By Deane Barker • September 23, 2004 • 2 min read •

It struck me last night that there are two models of RSS aggregation: “real-time” and “stored” (yes, I just made those two terms up…).

Real-time are aggregators like Mozilla’s Sage extension. This model goes and gets the feed real time and displays it on-demand. In a lot of ways, they’re not even aggregators. They’re just different ways of looking at the content on your site – just like rearranging and simplifying the HTML version.
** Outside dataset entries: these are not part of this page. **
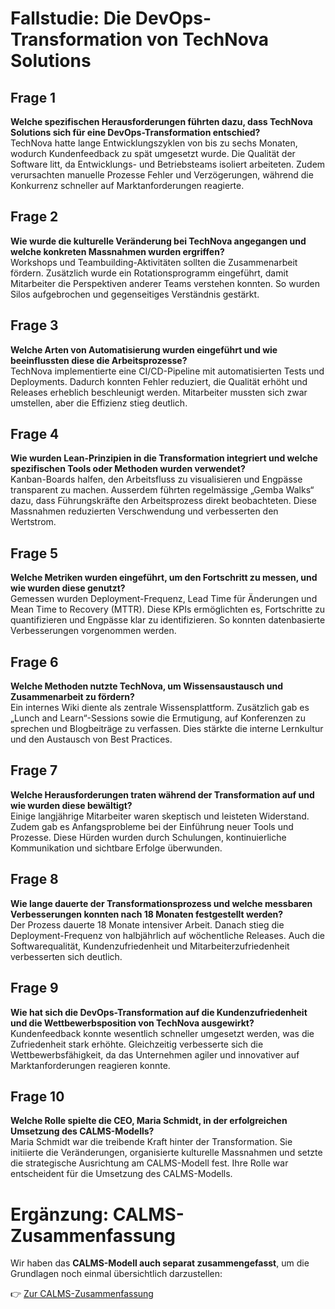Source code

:# Fallstudie: Die DevOps-Transformation von TechNova Solutions

## Frage 1

**Welche spezifischen Herausforderungen führten dazu, dass TechNova Solutions sich für eine DevOps-Transformation entschied?**  
TechNova hatte lange Entwicklungszyklen von bis zu sechs Monaten, wodurch Kundenfeedback zu spät umgesetzt wurde. Die Qualität der Software litt, da Entwicklungs- und Betriebsteams isoliert arbeiteten. Zudem verursachten manuelle Prozesse Fehler und Verzögerungen, während die Konkurrenz schneller auf Marktanforderungen reagierte.

## Frage 2

**Wie wurde die kulturelle Veränderung bei TechNova angegangen und welche konkreten Massnahmen wurden ergriffen?**  
Workshops und Teambuilding-Aktivitäten sollten die Zusammenarbeit fördern. Zusätzlich wurde ein Rotationsprogramm eingeführt, damit Mitarbeiter die Perspektiven anderer Teams verstehen konnten. So wurden Silos aufgebrochen und gegenseitiges Verständnis gestärkt.

## Frage 3

**Welche Arten von Automatisierung wurden eingeführt und wie beeinflussten diese die Arbeitsprozesse?**  
TechNova implementierte eine CI/CD-Pipeline mit automatisierten Tests und Deployments. Dadurch konnten Fehler reduziert, die Qualität erhöht und Releases erheblich beschleunigt werden. Mitarbeiter mussten sich zwar umstellen, aber die Effizienz stieg deutlich.

## Frage 4

**Wie wurden Lean-Prinzipien in die Transformation integriert und welche spezifischen Tools oder Methoden wurden verwendet?**  
Kanban-Boards halfen, den Arbeitsfluss zu visualisieren und Engpässe transparent zu machen. Ausserdem führten regelmässige „Gemba Walks“ dazu, dass Führungskräfte den Arbeitsprozess direkt beobachteten. Diese Massnahmen reduzierten Verschwendung und verbesserten den Wertstrom.

## Frage 5

**Welche Metriken wurden eingeführt, um den Fortschritt zu messen, und wie wurden diese genutzt?**  
Gemessen wurden Deployment-Frequenz, Lead Time für Änderungen und Mean Time to Recovery (MTTR). Diese KPIs ermöglichten es, Fortschritte zu quantifizieren und Engpässe klar zu identifizieren. So konnten datenbasierte Verbesserungen vorgenommen werden.

## Frage 6

**Welche Methoden nutzte TechNova, um Wissensaustausch und Zusammenarbeit zu fördern?**  
Ein internes Wiki diente als zentrale Wissensplattform. Zusätzlich gab es „Lunch and Learn“-Sessions sowie die Ermutigung, auf Konferenzen zu sprechen und Blogbeiträge zu verfassen. Dies stärkte die interne Lernkultur und den Austausch von Best Practices.

## Frage 7

**Welche Herausforderungen traten während der Transformation auf und wie wurden diese bewältigt?**  
Einige langjährige Mitarbeiter waren skeptisch und leisteten Widerstand. Zudem gab es Anfangsprobleme bei der Einführung neuer Tools und Prozesse. Diese Hürden wurden durch Schulungen, kontinuierliche Kommunikation und sichtbare Erfolge überwunden.

## Frage 8

**Wie lange dauerte der Transformationsprozess und welche messbaren Verbesserungen konnten nach 18 Monaten festgestellt werden?**  
Der Prozess dauerte 18 Monate intensiver Arbeit. Danach stieg die Deployment-Frequenz von halbjährlich auf wöchentliche Releases. Auch die Softwarequalität, Kundenzufriedenheit und Mitarbeiterzufriedenheit verbesserten sich deutlich.

## Frage 9

**Wie hat sich die DevOps-Transformation auf die Kundenzufriedenheit und die Wettbewerbsposition von TechNova ausgewirkt?**  
Kundenfeedback konnte wesentlich schneller umgesetzt werden, was die Zufriedenheit stark erhöhte. Gleichzeitig verbesserte sich die Wettbewerbsfähigkeit, da das Unternehmen agiler und innovativer auf Marktanforderungen reagieren konnte.

## Frage 10

**Welche Rolle spielte die CEO, Maria Schmidt, in der erfolgreichen Umsetzung des CALMS-Modells?**  
Maria Schmidt war die treibende Kraft hinter der Transformation. Sie initiierte die Veränderungen, organisierte kulturelle Massnahmen und setzte die strategische Ausrichtung am CALMS-Modell fest. Ihre Rolle war entscheident für die Umsetzung des CALMS-Modells.

# Ergänzung: CALMS-Zusammenfassung

Wir haben das **CALMS-Modell auch separat zusammengefasst**, um die Grundlagen noch einmal übersichtlich darzustellen:

👉 [Zur CALMS-Zusammenfassung](./CALMS.md)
On the other hand, we have the stored aggregators. When this model refreshes the feed, it creates autonomous “objects” for each post. These objects are persistent beyond connection to the RSS feed. Additionally, you can manipulate the objects. For instance, with aggregators built into mail clients (like NewsGator and the awesome new RSS functionality in Thunderbird), it’s very easy to just forward a post like an email.
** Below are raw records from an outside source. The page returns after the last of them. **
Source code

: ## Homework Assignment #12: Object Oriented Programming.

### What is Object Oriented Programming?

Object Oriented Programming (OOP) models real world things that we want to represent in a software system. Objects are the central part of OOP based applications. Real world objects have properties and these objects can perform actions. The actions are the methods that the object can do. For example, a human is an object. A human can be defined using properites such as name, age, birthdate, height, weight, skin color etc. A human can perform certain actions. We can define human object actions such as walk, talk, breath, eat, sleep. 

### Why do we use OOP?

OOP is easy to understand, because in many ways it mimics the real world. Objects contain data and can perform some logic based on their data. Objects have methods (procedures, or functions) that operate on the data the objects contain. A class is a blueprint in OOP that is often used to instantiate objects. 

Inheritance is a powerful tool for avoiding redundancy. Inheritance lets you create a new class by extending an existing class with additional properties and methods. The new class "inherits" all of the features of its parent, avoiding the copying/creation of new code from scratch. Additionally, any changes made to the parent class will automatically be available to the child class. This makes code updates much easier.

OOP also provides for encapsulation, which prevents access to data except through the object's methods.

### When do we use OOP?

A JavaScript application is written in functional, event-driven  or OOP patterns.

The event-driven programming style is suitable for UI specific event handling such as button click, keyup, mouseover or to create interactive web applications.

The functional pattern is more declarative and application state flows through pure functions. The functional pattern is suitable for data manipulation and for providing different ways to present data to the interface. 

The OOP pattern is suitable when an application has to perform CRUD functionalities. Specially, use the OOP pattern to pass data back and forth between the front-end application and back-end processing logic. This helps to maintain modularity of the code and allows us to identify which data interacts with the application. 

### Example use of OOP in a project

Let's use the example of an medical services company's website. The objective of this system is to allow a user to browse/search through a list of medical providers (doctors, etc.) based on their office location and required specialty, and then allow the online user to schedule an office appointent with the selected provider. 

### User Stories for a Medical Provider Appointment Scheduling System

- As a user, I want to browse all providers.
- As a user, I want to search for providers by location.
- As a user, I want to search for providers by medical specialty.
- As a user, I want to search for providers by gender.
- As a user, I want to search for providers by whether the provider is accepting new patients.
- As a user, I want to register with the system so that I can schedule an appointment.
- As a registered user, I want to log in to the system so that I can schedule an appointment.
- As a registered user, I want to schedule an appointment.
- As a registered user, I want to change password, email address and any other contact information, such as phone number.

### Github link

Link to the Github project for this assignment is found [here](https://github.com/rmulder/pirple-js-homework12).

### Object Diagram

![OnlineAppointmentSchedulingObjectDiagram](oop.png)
(I thought about calling them “caching” instead of “stored,” but the term “cache” implies that it’s holding something for a set period of time for efficiency reasons. I don’t think that applies here.)

Now, this differentiation isn’t earth-shaking, except that the latter type of aggregator is essentially the same thing as someone visiting your site and hitting “Save page as…” and storing copies of your site on their machine.

This effectively circumvents the implicit advantage of a Web site in that it’s supposed to always contain the most up-to-date information. Users with an aggregator that stores posts can very easily be looking at an old copy of some content from your site.

For instance, I was opining about my newest TV obsession over at my fledgling personal blog. I’m using WordPress over there (love it, incidentally), and it’s much easier (much, much easier) than Movable Type to keep working on something in draft. However, eventually I published the post and then kept right on editing – I made quite a few changes after it hit the site (and the feed) for the first time.

This morning, I get to work, and Thunderbird has a copy of the post that’s about three versions old. I look in Sage, and, of course, it’s the latest version.

It all comes down to how your aggregator handles modified posts. I know that NewsGator can be configured to download them new every time they change. But this ends up being kind of goofy because if someone like me keeps editing, you get a new post for every edit that the aggregator detects.

Other aggregators will just highlight an edited post as “unread” (the convention is to make it bold). Others (like Thunderbird, for instance), will apparently not do anything – the first version is the one they keep.

Like I said, this isn’t anything earth-shaking, but it’s worth keeping in mind. We tend to think of the Web as being a “they see what I have up there right now” affair. With RSS, this may or may not be true.